On 18 Dec, 08:50, Nick Leverton wrote:
In article ,





e27002 wrote:
On 17 Dec, 13:46, "Richard J." wrote:
Recliner wrote on 17 December 2012 11:08:58 ...


Steam train back on tube track for 150-year anniversary celebrations


[snip]
From:
http://www.guardian.co.uk/uk/2012/de...ndon-undergrou....


There's another great photo in the Standard's report

athttp://www.standard.co.uk/news/transport/full-circle-120yearold-steam....


--

Which section was tube track? *AFIK Earls Court to Moorgate is all sub-
surface. *Moreover, one cannot bring back something which never
existed. *The tube lines were electric from their beginning.


It's a colloquialism.


Indeed so. It dates back to the opening of London’s deep level lines
bored thru London Clay.
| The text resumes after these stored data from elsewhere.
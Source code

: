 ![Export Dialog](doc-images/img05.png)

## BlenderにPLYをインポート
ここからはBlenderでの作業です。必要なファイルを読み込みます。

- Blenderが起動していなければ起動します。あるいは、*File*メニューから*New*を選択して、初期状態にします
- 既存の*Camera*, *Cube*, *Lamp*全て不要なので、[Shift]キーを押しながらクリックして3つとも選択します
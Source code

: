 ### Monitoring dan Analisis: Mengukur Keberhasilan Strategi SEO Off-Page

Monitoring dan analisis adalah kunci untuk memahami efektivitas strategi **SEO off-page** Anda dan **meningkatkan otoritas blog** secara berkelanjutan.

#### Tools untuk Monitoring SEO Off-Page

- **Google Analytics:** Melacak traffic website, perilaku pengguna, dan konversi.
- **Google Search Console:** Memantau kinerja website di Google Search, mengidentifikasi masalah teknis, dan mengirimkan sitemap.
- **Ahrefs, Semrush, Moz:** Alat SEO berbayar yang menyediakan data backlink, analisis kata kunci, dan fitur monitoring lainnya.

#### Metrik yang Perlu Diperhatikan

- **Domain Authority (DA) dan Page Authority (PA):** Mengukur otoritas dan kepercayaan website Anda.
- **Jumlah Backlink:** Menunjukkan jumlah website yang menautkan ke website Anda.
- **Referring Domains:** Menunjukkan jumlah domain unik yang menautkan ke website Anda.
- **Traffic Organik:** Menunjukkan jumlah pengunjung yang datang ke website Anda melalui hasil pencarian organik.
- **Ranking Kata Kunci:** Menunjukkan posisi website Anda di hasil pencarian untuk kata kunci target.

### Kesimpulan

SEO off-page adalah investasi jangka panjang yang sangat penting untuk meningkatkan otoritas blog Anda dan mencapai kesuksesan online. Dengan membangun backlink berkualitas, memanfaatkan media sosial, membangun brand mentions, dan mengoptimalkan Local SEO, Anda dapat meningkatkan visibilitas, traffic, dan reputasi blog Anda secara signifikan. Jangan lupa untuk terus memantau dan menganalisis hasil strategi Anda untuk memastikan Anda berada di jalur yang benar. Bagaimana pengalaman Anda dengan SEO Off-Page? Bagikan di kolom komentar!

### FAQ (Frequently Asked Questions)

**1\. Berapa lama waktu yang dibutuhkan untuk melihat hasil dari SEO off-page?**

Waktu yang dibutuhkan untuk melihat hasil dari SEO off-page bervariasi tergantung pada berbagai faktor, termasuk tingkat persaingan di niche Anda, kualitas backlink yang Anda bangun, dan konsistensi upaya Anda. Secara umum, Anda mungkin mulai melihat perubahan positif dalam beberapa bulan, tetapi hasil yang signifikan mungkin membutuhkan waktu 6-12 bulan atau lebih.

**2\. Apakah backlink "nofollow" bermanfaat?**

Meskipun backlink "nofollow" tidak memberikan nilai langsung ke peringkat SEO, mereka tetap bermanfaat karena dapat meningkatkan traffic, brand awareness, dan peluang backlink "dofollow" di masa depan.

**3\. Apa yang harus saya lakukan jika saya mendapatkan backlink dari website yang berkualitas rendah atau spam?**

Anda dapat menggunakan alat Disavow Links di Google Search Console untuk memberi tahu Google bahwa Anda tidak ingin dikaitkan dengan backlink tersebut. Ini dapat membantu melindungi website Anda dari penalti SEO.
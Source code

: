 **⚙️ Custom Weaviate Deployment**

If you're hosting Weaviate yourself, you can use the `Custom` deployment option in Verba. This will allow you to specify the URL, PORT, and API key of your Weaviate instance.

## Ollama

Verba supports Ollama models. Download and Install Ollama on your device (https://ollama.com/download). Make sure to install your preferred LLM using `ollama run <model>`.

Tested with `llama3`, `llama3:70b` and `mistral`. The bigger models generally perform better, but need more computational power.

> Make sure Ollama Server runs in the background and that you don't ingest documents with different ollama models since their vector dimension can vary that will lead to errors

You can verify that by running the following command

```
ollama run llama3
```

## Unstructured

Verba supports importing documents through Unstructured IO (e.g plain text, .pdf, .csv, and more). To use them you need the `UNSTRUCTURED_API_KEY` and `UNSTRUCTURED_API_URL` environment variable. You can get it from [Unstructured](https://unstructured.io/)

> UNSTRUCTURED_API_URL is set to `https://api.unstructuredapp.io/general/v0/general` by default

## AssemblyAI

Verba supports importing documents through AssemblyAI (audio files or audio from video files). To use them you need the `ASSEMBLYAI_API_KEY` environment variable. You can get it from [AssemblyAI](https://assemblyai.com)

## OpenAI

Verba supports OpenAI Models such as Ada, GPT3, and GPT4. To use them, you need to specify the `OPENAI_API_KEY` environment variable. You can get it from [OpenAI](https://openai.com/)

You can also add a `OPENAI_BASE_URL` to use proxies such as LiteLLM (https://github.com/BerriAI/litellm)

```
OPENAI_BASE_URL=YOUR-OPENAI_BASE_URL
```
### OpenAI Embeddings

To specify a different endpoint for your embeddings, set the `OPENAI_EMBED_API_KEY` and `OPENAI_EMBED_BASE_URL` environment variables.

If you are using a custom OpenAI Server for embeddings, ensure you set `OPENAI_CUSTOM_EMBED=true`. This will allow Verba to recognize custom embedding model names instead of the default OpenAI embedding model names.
In 1900 the Central London Railway was opened
and became known as the 'Tuppenny Tube'. This of course was because
of its price and the shape of the bored tunnels. At 2d (a little
under 0.5p) the price was actually a little on the high side.

The tube routes should never be confused with the earlier sub surface
lines. Although I guess we should not be surprised that this is lost
on the bourgeois communists at the Guardian.

We use them in this country.


Of course, but given that misc.transport.urban-transit is an
international group, you might want to name the country in question.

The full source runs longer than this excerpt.